Het zit er bovenarms op tussen de Europese Unie en hun twee beste vrienden: Polen en Hongarije. De omstreden landen gebruiken hun vetorecht om de Europese begroting af te wimpelen, maar kunnen de miljoenen zelf niet missen.
Er moet een heerlijk sfeertje hangen, daar in het Europees Parlement. Net nu de begroting voor de komende 7 jaar op tafel ligt, inclusief een steunpakket voor de coronacrisis ter waarde van maar liefst 1800 miljard euro, steken Polen en Hongarije dankzij hun vetorect een stokje voor de goedkeuring van de maatregelen.
De omstreden landen zien daar gegronde redenen voor: de afspraken omtrent de rechtsstaat zijn volgens Orban onaanvaardbaar. Hij kreeg hiervoor dan ook snel bijval van de Poolse entourage. Een betwistbare kwestie: beide landen liggen serieus onder vuur. Polen wijzigde de grondwet om zo de bevoegdheden van de rechtsstaat te kunnen inperken, en ook Hongarije zou de positie van de onafhankelijke nieuwsmedia misbruiken.
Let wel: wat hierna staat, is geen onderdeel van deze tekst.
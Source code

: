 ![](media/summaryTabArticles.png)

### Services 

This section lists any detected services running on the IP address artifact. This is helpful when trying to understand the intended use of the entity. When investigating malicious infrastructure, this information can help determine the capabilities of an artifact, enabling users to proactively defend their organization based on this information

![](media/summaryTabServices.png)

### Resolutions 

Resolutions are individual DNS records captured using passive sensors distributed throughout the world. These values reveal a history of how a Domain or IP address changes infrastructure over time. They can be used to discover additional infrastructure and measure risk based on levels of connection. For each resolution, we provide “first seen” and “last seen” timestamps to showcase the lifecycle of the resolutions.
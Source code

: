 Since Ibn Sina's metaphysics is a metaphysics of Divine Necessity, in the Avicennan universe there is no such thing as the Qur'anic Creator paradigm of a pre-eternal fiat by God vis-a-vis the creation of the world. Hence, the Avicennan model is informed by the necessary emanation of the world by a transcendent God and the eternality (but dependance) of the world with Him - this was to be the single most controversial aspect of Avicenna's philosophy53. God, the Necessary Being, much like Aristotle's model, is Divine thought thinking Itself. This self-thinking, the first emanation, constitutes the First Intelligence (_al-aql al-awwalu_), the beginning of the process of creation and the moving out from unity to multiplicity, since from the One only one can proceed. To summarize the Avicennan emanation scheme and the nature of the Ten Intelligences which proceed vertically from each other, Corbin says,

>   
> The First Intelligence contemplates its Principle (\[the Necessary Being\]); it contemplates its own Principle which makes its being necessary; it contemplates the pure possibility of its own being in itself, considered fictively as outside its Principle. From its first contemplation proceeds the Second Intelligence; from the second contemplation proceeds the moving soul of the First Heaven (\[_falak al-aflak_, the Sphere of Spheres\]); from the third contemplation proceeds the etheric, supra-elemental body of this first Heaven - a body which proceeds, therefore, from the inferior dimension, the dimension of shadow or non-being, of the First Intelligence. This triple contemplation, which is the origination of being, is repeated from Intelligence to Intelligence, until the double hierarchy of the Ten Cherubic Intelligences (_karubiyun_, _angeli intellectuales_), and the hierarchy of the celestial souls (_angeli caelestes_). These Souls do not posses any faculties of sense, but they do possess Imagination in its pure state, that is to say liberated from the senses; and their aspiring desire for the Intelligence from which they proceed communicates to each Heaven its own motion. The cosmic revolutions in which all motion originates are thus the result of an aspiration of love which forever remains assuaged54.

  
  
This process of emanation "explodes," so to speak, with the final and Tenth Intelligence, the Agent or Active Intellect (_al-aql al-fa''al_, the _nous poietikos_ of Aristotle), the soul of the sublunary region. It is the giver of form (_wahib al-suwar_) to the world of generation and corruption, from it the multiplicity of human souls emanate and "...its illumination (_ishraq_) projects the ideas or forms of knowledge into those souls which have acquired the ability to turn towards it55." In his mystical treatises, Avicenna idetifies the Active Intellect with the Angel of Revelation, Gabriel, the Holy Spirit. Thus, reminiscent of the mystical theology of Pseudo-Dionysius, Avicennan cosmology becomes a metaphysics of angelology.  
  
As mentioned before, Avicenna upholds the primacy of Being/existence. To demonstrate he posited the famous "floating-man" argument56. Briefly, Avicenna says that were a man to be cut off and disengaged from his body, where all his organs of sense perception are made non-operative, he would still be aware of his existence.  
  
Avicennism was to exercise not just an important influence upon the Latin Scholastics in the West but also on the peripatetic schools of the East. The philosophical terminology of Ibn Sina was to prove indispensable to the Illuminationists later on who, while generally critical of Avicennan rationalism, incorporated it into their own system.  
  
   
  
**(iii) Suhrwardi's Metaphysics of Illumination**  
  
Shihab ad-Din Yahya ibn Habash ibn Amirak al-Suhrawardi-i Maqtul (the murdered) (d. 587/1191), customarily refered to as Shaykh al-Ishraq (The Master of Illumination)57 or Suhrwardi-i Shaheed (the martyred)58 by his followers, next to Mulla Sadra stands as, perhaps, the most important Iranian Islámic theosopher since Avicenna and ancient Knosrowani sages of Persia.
Toch hebben ze het geld nodig. Polen krijgt 23 miljard uit het coronafonds, en is daarnaast de grootste bruto ontvanger uit de Europese Unie. De economie ligt er daarentegen helemaal plat. Het land voelt zich met de rug tegen de muur geduwd en spreekt zelfs van chantage. “Er zal een veto zijn. Als de bedreigingen en chantage voortduren, zullen we beslist het vitale belang van Polen verdedigen", klonk het al eerder bij vicepremier Jaroslaw Kaczynski.